*** Begin section ***
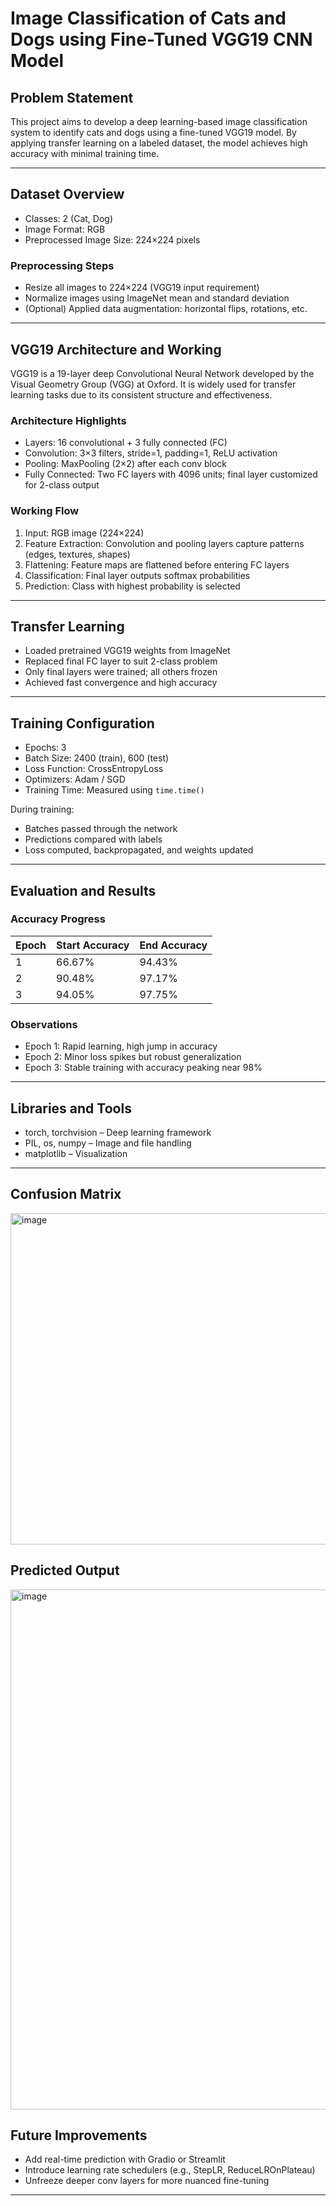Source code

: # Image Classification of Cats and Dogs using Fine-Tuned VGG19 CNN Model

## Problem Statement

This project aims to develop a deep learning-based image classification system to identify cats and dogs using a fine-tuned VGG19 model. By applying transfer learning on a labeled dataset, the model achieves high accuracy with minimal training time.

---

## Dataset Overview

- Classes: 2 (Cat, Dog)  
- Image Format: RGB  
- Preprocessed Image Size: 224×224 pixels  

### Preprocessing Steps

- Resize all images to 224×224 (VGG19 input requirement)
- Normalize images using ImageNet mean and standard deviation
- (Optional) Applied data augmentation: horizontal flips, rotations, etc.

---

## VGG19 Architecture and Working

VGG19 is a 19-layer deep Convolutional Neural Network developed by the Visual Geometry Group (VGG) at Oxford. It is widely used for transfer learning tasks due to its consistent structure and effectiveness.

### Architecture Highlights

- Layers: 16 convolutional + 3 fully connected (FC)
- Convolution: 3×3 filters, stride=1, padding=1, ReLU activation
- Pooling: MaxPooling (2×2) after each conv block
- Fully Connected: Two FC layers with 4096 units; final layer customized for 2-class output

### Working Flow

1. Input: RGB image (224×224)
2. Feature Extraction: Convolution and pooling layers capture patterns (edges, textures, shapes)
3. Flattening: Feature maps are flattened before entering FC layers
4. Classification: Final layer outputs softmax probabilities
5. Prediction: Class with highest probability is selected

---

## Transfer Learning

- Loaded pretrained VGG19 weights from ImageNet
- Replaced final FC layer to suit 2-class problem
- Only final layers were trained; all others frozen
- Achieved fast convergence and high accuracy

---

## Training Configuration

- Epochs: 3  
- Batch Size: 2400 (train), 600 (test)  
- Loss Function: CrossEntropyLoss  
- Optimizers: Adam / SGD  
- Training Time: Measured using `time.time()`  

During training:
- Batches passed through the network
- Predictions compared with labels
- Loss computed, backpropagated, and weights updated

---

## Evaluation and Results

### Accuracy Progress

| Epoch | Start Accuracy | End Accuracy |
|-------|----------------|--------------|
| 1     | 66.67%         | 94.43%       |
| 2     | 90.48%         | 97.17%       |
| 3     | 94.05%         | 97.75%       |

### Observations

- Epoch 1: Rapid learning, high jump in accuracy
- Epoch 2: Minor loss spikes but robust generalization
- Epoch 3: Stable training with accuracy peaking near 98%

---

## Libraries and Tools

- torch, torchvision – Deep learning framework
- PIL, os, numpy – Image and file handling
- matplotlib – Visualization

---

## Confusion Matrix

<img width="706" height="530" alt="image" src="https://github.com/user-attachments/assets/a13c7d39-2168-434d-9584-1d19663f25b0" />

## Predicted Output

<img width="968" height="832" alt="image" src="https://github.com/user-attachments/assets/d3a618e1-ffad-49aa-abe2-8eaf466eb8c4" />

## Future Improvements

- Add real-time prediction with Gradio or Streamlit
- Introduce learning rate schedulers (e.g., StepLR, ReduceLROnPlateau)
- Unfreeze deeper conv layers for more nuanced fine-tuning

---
*** End section ***
*** Begin section ***
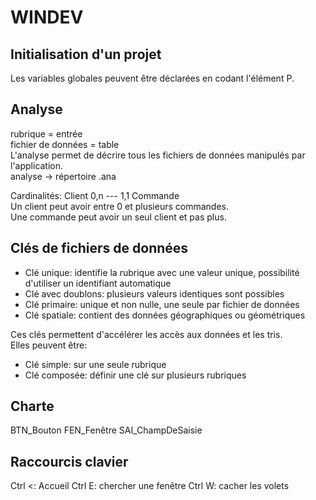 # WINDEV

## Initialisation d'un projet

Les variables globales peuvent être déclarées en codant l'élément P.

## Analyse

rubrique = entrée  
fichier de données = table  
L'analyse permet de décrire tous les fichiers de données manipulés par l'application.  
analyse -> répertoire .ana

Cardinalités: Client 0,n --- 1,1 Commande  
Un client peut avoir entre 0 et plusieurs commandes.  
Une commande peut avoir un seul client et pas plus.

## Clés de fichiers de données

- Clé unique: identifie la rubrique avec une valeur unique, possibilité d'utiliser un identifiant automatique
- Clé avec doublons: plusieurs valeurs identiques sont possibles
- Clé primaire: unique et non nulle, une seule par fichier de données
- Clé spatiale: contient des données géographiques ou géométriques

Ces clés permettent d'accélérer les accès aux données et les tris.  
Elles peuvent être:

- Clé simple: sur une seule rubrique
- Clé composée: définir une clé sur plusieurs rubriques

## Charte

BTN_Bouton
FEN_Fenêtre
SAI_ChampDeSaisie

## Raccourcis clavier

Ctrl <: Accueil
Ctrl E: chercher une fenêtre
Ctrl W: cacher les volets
*** End section ***
## Required work
Using the listing above, copy exactly the line that contains "Ctrl E: chercher une fenêtre", the line that contains "Ctrl W: cacher les volets", and each line that falls between them.

## Worked solution
Ctrl E: chercher une fenêtre
Ctrl W: cacher les volets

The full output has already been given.